Input: board = [["A","B","C","E"],["S","F","C","S"],["A","D","E","E"]], word = "ABCCED"
Output: true

Example 2:

Input: board = [["A","B","C","E"],["S","F","C","S"],["A","D","E","E"]], word = "SEE"
Output: true

Example 3:

Input: board = [["A","B","C","E"],["S","F","C","S"],["A","D","E","E"]], word = "ABCB"
Output: false

Solution

Similar idea to WordSearch II, but however this time we need to return from the code. Remember that we need to pop out the letter that we used as explained in WordSearch II > Gotcha.

[!important]
There might be some gotcha in Happy condition first before failure.
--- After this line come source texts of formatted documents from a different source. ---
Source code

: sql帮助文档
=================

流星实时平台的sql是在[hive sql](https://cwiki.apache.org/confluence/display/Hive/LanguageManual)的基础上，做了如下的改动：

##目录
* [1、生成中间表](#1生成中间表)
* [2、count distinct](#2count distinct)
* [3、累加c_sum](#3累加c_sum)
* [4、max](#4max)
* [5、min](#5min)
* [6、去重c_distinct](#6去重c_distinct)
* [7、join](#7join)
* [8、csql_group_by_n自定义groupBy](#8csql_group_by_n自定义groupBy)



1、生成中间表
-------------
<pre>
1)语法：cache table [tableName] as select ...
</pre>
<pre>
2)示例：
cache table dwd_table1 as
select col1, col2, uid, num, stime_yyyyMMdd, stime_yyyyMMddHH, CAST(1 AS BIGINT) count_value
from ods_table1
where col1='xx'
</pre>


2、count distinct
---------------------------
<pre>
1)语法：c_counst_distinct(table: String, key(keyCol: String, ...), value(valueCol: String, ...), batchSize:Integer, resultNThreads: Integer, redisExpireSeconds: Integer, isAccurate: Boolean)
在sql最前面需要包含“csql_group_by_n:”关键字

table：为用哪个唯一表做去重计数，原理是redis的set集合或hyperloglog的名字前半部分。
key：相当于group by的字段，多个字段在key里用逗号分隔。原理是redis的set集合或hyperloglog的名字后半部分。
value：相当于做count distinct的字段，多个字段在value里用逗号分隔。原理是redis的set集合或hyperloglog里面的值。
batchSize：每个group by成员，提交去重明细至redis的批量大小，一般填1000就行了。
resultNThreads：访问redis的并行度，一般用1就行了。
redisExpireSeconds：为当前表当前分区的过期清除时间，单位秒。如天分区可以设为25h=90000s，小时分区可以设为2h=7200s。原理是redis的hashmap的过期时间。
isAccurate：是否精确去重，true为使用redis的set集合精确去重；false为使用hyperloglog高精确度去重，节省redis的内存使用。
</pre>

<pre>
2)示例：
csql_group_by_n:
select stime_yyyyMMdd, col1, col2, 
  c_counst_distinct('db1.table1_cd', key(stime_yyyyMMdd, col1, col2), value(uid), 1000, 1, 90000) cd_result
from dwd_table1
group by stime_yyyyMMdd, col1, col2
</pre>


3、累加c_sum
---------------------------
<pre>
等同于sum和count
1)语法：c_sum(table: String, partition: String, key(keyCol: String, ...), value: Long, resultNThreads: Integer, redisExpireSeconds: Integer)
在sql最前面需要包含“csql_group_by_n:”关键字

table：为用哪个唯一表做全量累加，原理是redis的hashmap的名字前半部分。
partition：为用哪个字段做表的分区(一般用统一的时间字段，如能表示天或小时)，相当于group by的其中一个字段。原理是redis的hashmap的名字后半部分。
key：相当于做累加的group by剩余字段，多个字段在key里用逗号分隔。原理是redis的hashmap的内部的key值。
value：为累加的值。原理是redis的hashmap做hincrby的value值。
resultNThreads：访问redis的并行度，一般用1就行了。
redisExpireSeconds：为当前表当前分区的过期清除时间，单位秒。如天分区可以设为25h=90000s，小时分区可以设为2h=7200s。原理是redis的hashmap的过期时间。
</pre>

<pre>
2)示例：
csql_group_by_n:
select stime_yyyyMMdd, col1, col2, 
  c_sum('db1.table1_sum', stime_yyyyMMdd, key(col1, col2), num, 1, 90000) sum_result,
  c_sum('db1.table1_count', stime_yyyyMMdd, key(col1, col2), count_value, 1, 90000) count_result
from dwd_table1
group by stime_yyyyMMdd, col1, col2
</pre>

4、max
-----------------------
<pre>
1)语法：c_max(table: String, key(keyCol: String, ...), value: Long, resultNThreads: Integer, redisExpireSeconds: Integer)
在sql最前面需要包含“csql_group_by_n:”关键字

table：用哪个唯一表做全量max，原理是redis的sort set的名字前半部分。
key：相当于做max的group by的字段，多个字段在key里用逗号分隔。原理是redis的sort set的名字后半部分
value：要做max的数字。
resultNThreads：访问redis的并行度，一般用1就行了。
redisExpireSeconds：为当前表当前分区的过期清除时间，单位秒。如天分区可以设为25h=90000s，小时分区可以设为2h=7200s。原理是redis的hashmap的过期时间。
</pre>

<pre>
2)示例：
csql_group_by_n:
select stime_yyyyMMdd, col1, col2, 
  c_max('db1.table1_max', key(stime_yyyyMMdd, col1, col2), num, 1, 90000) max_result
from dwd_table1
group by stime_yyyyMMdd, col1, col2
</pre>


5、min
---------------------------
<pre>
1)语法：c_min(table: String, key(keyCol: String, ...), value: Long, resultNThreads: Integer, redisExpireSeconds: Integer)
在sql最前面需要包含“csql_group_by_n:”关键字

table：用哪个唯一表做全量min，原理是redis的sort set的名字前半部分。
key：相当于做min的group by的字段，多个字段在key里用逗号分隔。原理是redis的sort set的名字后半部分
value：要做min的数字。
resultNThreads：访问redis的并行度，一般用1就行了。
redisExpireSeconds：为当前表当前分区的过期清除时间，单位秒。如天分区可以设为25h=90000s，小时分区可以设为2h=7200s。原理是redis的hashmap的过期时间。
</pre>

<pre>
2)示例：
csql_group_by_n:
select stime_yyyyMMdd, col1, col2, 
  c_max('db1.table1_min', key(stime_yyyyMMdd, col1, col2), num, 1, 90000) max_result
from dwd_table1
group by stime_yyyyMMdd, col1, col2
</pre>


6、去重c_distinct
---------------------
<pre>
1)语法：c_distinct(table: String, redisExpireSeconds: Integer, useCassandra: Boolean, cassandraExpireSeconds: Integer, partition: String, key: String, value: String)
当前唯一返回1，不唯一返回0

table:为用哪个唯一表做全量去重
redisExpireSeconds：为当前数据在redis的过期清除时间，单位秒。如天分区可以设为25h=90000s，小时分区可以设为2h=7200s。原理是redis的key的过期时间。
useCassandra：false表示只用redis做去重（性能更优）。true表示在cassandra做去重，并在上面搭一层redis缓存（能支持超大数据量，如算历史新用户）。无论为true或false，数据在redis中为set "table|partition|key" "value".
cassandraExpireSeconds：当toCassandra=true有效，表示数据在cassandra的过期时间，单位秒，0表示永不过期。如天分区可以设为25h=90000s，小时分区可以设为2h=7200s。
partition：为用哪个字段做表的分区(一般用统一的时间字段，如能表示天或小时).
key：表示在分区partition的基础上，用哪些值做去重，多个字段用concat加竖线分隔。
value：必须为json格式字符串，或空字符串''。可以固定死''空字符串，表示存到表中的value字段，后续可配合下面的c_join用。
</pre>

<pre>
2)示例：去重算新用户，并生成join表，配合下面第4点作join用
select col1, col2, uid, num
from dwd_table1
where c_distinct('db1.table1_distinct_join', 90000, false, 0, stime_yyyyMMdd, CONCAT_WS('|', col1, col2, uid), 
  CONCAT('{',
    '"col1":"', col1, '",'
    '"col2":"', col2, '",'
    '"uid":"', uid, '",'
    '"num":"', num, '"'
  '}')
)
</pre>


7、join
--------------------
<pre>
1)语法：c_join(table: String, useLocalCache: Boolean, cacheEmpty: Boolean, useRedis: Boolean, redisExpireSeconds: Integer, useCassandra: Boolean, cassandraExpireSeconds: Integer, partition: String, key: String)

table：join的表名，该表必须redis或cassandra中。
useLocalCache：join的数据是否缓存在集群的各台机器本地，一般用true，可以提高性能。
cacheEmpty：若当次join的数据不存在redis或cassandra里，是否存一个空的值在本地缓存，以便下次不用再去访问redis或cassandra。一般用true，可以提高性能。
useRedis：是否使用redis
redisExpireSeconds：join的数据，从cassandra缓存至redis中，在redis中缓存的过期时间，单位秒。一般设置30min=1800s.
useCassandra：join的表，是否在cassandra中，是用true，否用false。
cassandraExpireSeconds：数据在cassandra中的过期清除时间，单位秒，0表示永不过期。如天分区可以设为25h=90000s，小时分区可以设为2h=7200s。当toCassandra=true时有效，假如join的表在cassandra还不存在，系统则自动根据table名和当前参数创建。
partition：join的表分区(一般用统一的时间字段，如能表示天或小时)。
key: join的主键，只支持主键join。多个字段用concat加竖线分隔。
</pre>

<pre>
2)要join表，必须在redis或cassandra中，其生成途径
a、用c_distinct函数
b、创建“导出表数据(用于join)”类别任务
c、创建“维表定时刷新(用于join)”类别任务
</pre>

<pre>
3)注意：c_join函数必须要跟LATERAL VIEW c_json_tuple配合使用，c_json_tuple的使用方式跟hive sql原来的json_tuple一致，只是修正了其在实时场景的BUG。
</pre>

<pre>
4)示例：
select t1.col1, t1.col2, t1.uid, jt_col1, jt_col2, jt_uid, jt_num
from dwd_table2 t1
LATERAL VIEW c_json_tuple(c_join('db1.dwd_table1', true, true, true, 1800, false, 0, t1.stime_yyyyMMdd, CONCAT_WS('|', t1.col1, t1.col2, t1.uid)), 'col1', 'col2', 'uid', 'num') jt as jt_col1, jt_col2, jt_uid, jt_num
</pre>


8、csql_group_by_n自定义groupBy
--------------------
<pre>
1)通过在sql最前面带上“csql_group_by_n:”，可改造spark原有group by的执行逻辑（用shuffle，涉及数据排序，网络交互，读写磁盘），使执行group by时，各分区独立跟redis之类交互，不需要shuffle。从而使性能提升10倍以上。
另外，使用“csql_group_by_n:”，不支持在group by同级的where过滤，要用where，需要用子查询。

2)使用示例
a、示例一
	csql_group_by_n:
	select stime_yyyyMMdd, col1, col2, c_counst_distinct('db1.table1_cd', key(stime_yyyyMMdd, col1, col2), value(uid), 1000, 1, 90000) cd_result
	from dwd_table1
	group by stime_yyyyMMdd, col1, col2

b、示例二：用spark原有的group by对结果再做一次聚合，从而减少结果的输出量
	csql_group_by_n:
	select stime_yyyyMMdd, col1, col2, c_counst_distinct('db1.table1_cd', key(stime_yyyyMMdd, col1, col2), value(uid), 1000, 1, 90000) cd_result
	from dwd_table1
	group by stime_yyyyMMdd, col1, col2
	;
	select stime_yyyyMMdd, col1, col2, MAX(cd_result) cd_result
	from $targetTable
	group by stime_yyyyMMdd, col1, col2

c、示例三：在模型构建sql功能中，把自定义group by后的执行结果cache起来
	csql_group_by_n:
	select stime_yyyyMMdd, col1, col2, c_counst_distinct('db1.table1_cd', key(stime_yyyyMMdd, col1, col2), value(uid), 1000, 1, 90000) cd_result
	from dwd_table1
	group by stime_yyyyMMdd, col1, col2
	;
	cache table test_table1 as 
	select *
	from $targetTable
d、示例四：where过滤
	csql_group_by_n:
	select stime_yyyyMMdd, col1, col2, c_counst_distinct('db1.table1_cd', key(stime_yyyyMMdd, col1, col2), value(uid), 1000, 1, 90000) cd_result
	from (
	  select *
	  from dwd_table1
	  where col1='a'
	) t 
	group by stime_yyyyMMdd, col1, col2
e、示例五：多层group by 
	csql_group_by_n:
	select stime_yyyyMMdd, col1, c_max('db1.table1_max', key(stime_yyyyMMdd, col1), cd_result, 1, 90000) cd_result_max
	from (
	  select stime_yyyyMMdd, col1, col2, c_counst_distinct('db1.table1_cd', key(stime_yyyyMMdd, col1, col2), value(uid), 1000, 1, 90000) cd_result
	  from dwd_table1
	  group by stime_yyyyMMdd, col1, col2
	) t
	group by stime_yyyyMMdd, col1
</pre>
In here just remember to return the happy condition first before return False

Implementation

import unittest
from typing import *

class App:
    def exist(self, board: List[List[str]], word: str) -> bool:
        for row in range(len(board)):
            for col in range(len(board[0])):
                if (self.searchWord(board, row, col, word, 0, [])):
                    return True

        return False

    def searchWord(self, board, row, col, word, index, visited):
        if index >= len(word):
            return True

        if not self.isValidCell(board, row, col, visited): 
            return False

        currentLetter = board[row][col] 
        if currentLetter != word[index]: return False
        
        visited.append((row, col))

        for dr, dc in [(1, 0), (-1, 0), (0, 1), (0, -1)]:
            nextRow, nextCol = row + dr, col + dc
            if (self.searchWord(board, nextRow, nextCol, word, index + 1, visited)):
                return True

        visited.pop()
    
    def isValidCell(self, board, row, col, visited):
        return not (row < 0 or col < 0 or row >= len(board) or col >= len(board[0])) and \
                (row, col) not in visited

Time complexity: $O(row \times col \times w)$ for $w$ is the length of word.
Space complexity: $O(1)$ — we keep track of visited but we pop out as we go.

Optimisation

We can replace the visited list with marking the cell as # to reuse the same array.